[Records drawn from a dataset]
Segment Open

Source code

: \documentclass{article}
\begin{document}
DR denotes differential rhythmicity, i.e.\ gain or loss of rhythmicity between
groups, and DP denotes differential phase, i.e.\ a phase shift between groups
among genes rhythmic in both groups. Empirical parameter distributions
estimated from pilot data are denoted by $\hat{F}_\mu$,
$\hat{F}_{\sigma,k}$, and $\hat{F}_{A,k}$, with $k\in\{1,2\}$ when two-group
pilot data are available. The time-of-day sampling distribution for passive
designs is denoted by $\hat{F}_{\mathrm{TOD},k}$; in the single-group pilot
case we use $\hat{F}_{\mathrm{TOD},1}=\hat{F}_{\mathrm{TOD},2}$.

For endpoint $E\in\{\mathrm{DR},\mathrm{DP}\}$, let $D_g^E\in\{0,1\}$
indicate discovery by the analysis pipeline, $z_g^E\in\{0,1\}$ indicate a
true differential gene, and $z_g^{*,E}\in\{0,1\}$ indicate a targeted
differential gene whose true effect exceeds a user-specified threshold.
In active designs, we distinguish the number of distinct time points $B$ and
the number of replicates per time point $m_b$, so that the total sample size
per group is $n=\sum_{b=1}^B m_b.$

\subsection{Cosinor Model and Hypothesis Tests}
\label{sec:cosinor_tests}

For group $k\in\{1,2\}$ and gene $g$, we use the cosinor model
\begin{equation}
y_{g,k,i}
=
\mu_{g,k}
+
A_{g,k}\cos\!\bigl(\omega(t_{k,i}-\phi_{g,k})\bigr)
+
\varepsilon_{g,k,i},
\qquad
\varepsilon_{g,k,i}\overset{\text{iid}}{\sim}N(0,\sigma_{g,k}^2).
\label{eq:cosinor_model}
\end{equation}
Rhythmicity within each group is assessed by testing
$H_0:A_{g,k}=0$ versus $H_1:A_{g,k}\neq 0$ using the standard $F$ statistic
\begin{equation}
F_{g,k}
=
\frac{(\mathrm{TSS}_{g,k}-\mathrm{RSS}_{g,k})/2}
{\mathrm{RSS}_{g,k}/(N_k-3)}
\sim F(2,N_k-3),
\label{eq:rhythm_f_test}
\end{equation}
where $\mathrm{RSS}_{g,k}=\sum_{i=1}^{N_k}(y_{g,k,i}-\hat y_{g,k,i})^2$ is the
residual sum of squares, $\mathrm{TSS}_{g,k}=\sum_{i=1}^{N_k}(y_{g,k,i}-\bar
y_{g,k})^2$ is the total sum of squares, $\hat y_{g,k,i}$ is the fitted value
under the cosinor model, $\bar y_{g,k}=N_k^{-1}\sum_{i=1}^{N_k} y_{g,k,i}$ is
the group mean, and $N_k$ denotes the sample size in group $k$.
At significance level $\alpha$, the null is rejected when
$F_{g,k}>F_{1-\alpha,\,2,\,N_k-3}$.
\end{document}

Segment Closed

** Problem requirements **
Starting at the line that contains "the group mean, and", write out every line to the end of the entries, exactly as given.

** Response **
the group mean, and $N_k$ denotes the sample size in group $k$.
At significance level $\alpha$, the null is rejected when
$F_{g,k}>F_{1-\alpha,\,2,\,N_k-3}$.
\end{document}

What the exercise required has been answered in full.